The higher minimum wage debate is something I have hesitated discussing. The reasons are numerous, but mostly because I think the discussion is missing what I predict will be the worst unintended consequence of the law. A higher minimum wage increases the incentives for skilled labor to compete with and displace unskilled labor. Let me illustrate this with a personal story.
When I was in college I had a minimum wage job delivering pizzas. In addition to the basic wage, drivers got a per delivery fee and we got tips. If you got good shifts, you could take multiple pizzas on a run and make a good hourly wage. It has been a long time since I delivered pizzas but I recall making on average $12 an hour. Had I worked the job full time, that works out to $24,000 a year. To keep this example simple, we won’t count fuel and car maintenance costs.
The 2,500 accident free hours pin I earned working for Pizza Hut.
As soon as I graduated college, I left Columbus for St. Petersburg, Florida and immediately got a job delivering pizzas. The tips were not as good as when I was Columbus. I estimate that I was averaging $9 an hour. After a few months, I landed an entry level office job making $24,000 (or $12/hr). Not a lot, but it was Florida and it gave me a foot in the door that would lead to better jobs at higher salaries.
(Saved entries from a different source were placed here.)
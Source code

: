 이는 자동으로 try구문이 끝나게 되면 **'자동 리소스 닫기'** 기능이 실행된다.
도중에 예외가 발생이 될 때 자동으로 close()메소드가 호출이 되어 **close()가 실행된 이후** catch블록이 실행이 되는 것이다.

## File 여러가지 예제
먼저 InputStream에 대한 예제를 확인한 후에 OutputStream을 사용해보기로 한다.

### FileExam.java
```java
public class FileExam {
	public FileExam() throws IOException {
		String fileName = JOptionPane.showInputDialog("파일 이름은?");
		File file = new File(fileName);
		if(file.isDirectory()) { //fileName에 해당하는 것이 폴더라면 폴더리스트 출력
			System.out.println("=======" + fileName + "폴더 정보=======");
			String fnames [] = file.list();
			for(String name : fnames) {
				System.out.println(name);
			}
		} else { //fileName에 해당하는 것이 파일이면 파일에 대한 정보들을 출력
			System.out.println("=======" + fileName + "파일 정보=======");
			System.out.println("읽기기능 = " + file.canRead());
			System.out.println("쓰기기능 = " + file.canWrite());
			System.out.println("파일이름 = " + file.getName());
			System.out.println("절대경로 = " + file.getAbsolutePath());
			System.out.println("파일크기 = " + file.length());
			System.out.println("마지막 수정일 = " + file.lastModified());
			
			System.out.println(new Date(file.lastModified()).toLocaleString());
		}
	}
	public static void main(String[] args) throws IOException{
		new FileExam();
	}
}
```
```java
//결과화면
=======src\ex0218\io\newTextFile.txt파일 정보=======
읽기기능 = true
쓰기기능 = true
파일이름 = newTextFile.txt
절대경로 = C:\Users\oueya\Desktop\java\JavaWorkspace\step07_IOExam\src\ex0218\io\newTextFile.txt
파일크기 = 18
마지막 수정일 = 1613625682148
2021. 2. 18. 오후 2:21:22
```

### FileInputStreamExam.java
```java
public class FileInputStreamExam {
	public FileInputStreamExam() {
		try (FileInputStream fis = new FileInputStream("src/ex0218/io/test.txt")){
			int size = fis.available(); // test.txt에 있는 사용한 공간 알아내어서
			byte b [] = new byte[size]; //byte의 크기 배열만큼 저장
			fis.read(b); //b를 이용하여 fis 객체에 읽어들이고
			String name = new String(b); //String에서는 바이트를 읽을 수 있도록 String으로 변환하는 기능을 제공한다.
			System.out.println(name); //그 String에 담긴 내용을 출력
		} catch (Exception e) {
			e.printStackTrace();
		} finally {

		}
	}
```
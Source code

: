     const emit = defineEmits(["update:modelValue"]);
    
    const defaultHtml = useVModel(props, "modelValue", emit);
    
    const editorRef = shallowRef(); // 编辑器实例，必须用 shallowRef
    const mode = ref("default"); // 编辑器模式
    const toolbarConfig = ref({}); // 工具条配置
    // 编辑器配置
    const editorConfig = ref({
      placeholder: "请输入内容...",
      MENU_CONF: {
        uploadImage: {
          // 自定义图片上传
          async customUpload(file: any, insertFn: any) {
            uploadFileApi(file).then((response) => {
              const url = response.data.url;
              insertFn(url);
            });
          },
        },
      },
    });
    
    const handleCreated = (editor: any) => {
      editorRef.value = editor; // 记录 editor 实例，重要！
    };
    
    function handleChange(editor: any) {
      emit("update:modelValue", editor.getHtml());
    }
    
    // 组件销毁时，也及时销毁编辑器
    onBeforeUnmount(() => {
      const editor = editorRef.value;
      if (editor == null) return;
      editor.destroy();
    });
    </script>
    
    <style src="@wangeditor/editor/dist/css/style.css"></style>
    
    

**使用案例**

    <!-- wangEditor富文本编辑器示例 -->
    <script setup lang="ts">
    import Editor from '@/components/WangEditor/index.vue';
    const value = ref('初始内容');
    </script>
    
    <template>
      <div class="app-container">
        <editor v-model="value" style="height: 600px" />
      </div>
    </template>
My plan was to aggressively pay down the debt I racked up in college, so I would work the office job during the day and drive pizzas around in the evening and on weekends. That plan lasted for about two months. I was getting paid more per hour for my skilled labor (office work) than my unskilled labor (pizza delivery). My time was worth more than $9 an hour, so I quit delivering pizzas and instead devoted those hours to improving my coding skills.
I had a choice. Many of the drivers didn’t.
Both pizza delivery units I worked for had a combination of college students, college graduates looking for better work and unskilled workers that may have a high school degree or equivalent or they were drop outs. For every shift a college graduate worked, that was one less shift the guy without the college degree could work. It sounds harsh, but the managers had only so hours they could schedule.
Increasing the minimum wage feels like the right solution to helping unskilled labor, but it has the unintended consequence that more skilled labor will compete for those jobs. A far better solution is to increase the EITC (Earned Income Tax Credit). It is a cost paid for by all of society, not just the entrepreneurs and their customers and it is directed at those that need help the most.
Had the minimum wage been increased by $3 while I was working for the Florida pizza delivery place, I would have continued working there on nights and weekends at least until my office salary increased. Every hour I worked would have been one that the high school drop out driver couldn’t work. Now multiple my story a few hundred thousand or a million times and you could see how income inequality could potentially get worse with an increase in the minimum wage. And those stories won’t show up in the unemployment data.